_Activity_.
What lines in the data hold the string "Approximate"? Show them.

Dataset entries:
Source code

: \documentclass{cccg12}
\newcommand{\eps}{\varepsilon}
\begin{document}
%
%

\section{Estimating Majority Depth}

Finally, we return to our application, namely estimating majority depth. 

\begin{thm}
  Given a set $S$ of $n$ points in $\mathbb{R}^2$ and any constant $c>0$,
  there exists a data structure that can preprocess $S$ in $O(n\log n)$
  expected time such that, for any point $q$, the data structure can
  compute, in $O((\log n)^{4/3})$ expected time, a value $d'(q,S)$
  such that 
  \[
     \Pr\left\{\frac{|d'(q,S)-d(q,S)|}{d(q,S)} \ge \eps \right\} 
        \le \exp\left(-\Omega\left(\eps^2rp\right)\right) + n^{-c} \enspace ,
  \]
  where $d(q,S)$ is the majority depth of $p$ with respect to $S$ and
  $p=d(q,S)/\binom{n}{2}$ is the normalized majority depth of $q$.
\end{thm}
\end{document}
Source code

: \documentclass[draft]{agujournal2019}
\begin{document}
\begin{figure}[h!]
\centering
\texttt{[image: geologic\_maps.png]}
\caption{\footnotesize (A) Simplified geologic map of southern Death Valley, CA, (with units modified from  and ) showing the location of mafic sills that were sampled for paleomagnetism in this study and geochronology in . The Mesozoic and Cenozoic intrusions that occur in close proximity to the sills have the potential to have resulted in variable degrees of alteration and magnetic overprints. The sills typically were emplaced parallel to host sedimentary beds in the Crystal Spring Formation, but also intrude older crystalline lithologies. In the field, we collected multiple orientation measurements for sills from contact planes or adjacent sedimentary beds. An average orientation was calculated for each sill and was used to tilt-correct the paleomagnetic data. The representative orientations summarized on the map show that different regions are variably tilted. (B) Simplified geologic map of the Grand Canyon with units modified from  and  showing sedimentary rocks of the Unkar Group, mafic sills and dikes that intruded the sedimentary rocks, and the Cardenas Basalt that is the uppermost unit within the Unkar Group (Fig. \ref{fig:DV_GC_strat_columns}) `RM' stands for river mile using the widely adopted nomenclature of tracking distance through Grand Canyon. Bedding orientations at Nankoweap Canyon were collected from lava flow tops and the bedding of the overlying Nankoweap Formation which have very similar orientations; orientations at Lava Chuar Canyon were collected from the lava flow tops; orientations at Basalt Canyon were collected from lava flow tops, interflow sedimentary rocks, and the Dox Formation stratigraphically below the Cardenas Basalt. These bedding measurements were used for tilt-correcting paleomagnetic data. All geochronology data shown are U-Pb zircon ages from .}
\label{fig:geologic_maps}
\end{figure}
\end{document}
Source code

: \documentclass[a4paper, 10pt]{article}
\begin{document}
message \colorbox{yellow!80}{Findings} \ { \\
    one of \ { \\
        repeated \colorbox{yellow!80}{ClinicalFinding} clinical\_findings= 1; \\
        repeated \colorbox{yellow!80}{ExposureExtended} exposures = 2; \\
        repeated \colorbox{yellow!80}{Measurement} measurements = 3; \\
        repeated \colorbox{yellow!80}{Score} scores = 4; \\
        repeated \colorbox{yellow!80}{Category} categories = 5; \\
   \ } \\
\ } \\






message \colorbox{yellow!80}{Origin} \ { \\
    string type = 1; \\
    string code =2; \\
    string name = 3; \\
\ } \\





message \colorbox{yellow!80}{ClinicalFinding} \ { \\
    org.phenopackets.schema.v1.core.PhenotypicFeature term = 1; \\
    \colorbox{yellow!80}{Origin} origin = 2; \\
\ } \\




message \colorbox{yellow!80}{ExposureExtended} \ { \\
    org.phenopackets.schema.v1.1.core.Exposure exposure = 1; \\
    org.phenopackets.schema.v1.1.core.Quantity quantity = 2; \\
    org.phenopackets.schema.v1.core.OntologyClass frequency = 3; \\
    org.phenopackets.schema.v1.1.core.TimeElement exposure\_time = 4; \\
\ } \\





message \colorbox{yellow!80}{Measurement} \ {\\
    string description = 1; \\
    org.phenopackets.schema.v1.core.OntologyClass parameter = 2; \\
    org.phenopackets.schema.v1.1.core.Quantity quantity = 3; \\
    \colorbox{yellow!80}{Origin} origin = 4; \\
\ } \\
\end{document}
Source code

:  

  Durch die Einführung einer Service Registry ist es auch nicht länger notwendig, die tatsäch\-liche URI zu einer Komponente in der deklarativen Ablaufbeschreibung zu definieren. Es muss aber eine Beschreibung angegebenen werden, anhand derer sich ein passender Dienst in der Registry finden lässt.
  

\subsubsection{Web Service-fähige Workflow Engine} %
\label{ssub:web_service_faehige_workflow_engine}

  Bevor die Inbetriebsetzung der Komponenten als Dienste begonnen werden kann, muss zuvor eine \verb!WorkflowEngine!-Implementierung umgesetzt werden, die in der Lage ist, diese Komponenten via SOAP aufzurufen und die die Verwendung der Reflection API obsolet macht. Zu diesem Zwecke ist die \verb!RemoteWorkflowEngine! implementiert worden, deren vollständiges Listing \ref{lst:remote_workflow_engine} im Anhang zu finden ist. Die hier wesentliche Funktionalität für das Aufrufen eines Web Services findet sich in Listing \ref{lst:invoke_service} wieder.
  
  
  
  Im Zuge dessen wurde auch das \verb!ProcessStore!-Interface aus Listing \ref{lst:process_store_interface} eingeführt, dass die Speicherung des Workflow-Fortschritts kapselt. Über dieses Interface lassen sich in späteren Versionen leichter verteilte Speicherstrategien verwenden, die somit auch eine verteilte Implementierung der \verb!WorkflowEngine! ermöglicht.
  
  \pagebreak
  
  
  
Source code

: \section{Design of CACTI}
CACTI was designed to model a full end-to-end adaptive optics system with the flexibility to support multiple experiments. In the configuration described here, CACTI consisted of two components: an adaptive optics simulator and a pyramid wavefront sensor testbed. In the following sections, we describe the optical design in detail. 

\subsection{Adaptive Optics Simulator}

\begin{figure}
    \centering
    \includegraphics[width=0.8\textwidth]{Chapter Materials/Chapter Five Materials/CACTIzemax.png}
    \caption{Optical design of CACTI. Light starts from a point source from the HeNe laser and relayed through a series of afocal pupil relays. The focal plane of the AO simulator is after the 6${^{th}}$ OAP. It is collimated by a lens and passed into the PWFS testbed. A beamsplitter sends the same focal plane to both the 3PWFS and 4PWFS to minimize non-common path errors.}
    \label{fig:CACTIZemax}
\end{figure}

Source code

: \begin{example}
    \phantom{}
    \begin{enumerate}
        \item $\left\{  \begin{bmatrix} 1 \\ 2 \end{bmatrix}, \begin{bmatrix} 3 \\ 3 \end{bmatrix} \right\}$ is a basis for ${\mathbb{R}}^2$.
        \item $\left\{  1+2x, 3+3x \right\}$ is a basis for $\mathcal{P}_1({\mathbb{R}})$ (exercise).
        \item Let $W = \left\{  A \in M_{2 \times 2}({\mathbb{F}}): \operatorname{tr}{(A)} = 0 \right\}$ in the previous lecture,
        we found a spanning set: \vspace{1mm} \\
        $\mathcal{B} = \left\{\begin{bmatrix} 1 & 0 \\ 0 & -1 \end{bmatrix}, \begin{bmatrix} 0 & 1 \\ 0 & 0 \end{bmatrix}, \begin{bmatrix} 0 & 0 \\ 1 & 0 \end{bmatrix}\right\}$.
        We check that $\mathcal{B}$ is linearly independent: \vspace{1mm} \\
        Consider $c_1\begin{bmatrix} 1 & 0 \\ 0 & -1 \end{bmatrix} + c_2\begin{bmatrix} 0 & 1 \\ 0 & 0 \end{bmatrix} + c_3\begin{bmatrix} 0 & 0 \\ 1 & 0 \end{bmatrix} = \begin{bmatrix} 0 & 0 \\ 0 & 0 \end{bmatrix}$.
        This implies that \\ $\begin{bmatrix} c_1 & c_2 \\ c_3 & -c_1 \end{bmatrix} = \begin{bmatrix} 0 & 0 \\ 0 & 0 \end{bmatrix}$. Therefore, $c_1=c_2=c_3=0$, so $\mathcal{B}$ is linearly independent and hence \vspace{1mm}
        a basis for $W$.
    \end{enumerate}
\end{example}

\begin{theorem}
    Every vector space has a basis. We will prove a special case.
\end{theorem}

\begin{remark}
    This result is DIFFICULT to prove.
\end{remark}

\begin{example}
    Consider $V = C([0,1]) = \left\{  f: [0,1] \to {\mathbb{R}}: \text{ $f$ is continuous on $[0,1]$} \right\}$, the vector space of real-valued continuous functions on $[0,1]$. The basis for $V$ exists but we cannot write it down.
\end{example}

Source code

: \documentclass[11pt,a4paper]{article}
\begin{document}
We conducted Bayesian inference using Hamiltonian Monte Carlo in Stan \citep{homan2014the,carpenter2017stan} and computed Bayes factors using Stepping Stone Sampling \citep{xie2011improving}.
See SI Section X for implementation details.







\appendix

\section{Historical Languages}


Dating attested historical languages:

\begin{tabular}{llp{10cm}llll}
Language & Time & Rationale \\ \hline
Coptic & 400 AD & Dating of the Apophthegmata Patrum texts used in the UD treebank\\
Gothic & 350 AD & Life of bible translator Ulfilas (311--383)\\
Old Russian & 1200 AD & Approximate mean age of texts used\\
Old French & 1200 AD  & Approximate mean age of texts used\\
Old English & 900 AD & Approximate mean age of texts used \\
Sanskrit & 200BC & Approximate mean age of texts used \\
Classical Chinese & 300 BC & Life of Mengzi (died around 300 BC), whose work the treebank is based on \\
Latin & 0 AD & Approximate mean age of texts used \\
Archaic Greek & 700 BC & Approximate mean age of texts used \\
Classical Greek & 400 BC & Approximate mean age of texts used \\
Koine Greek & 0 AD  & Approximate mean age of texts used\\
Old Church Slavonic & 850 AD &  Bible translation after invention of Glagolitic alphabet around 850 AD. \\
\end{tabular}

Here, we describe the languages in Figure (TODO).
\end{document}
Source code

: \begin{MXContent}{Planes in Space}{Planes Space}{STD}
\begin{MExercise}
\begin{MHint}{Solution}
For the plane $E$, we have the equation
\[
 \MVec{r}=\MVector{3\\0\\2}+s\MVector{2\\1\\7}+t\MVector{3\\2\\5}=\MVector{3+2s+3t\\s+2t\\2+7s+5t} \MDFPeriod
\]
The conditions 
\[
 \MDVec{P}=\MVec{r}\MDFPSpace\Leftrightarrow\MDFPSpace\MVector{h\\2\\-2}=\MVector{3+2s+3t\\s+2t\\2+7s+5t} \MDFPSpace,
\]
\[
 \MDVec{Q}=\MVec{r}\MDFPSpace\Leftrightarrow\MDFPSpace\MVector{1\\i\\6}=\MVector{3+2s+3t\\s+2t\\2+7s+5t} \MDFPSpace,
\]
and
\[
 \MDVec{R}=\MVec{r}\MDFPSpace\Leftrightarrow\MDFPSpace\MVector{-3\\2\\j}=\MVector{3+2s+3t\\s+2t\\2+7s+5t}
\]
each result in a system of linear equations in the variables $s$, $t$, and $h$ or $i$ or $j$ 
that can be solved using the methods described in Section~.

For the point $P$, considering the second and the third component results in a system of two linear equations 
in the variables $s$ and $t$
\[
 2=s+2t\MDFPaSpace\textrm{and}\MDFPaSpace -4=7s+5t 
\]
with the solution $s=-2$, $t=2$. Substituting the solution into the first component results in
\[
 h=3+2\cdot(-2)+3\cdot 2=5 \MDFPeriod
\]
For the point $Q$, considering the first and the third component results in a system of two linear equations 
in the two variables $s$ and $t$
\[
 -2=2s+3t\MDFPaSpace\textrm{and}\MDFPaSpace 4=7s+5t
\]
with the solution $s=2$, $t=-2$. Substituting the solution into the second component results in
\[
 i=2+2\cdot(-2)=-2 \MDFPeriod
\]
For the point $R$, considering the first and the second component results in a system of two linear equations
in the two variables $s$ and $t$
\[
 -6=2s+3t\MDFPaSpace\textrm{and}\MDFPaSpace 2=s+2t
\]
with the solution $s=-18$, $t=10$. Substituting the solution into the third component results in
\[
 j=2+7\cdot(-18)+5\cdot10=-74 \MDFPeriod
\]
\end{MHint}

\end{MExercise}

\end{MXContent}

_Task result_.
Old Russian & 1200 AD & Approximate mean age of texts used\\
Old French & 1200 AD  & Approximate mean age of texts used\\
Old English & 900 AD & Approximate mean age of texts used \\
Sanskrit & 200BC & Approximate mean age of texts used \\
Latin & 0 AD & Approximate mean age of texts used \\
Archaic Greek & 700 BC & Approximate mean age of texts used \\
Classical Greek & 400 BC & Approximate mean age of texts used \\
Koine Greek & 0 AD  & Approximate mean age of texts used\\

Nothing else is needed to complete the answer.